Aim of the exercise: Where the records below show a line containing "## Using Alpha Configuration", start copying; end with the line containing "Before adding the", and copy it too.

Data:
__________
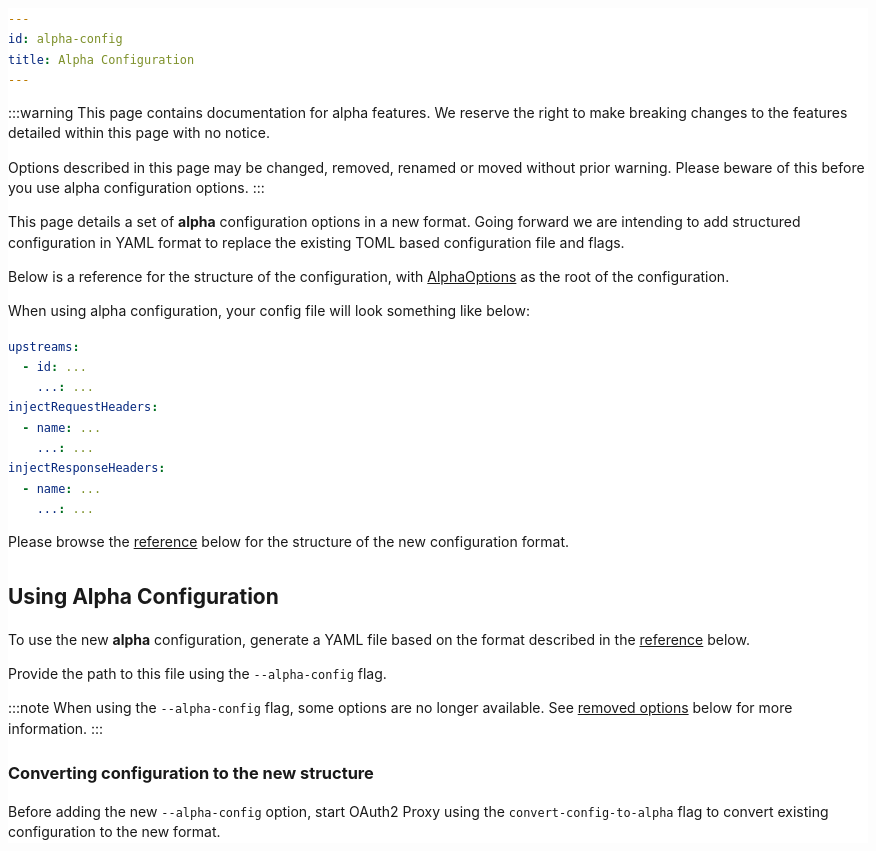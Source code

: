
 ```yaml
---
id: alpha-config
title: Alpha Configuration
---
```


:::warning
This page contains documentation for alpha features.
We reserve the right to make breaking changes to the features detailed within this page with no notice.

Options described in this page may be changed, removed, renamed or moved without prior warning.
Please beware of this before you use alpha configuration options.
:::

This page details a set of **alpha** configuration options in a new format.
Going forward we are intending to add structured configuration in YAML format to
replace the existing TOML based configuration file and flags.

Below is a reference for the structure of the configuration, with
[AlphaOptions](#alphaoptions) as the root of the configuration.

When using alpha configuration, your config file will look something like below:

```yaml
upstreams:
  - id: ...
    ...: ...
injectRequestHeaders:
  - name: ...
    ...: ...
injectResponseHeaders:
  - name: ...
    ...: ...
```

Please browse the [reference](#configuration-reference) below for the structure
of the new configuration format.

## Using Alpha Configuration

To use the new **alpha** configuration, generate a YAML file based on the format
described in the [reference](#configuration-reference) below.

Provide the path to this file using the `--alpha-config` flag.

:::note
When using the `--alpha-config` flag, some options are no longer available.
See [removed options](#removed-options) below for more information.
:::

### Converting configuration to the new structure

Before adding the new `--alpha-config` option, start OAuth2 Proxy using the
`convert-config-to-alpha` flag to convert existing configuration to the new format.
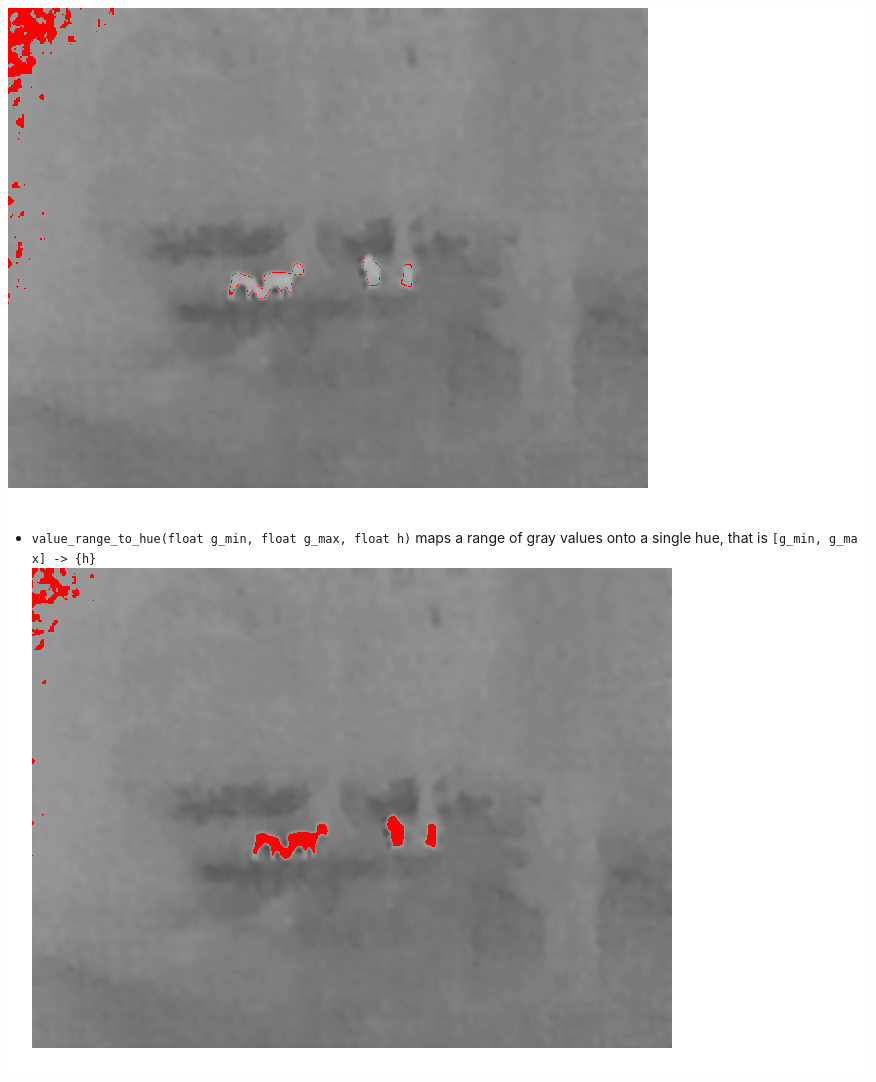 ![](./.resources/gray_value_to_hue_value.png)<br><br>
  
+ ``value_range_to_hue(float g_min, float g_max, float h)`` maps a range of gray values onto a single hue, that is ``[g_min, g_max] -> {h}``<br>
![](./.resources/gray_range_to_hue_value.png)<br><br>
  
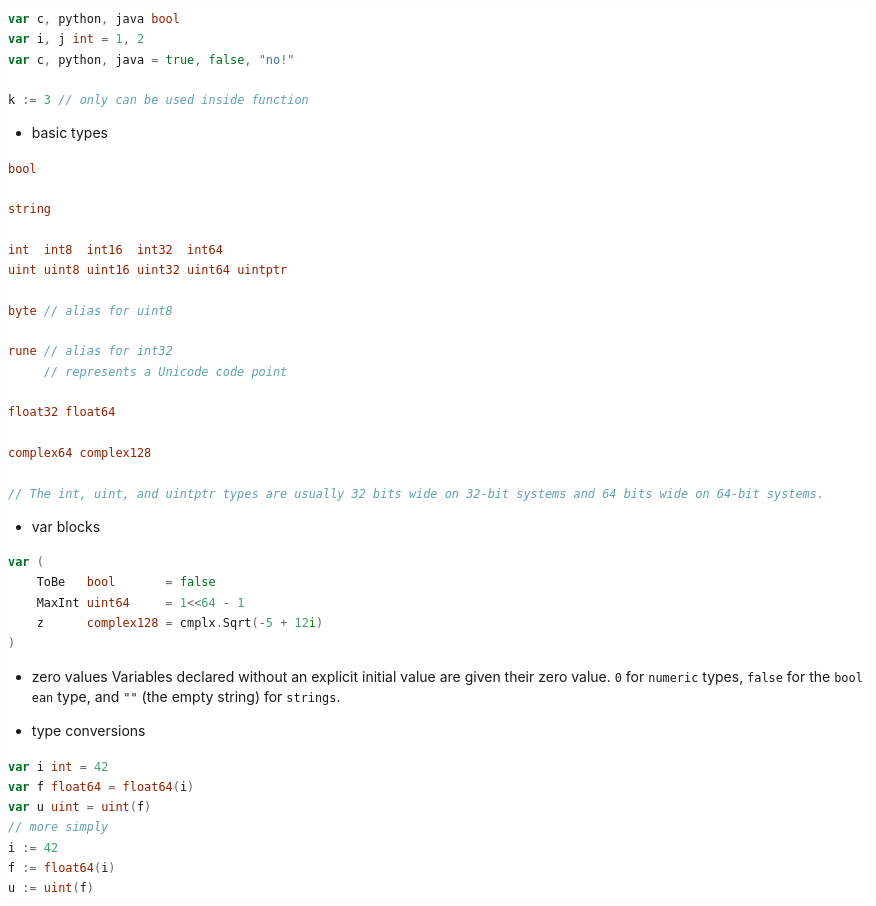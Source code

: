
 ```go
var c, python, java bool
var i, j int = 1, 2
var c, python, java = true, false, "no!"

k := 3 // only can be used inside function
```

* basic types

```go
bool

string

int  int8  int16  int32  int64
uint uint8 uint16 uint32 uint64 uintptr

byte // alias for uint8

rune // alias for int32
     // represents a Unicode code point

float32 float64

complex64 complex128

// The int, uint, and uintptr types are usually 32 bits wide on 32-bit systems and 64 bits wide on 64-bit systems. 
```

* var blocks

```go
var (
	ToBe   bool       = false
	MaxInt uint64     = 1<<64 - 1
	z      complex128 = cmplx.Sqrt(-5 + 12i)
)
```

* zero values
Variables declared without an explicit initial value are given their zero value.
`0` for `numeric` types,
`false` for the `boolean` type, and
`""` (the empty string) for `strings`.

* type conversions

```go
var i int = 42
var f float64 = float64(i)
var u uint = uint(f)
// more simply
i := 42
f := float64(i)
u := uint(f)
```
__________
Written answer:
## Using Alpha Configuration

To use the new **alpha** configuration, generate a YAML file based on the format
described in the [reference](#configuration-reference) below.

Provide the path to this file using the `--alpha-config` flag.

:::note
When using the `--alpha-config` flag, some options are no longer available.
See [removed options](#removed-options) below for more information.
:::

### Converting configuration to the new structure

Before adding the new `--alpha-config` option, start OAuth2 Proxy using the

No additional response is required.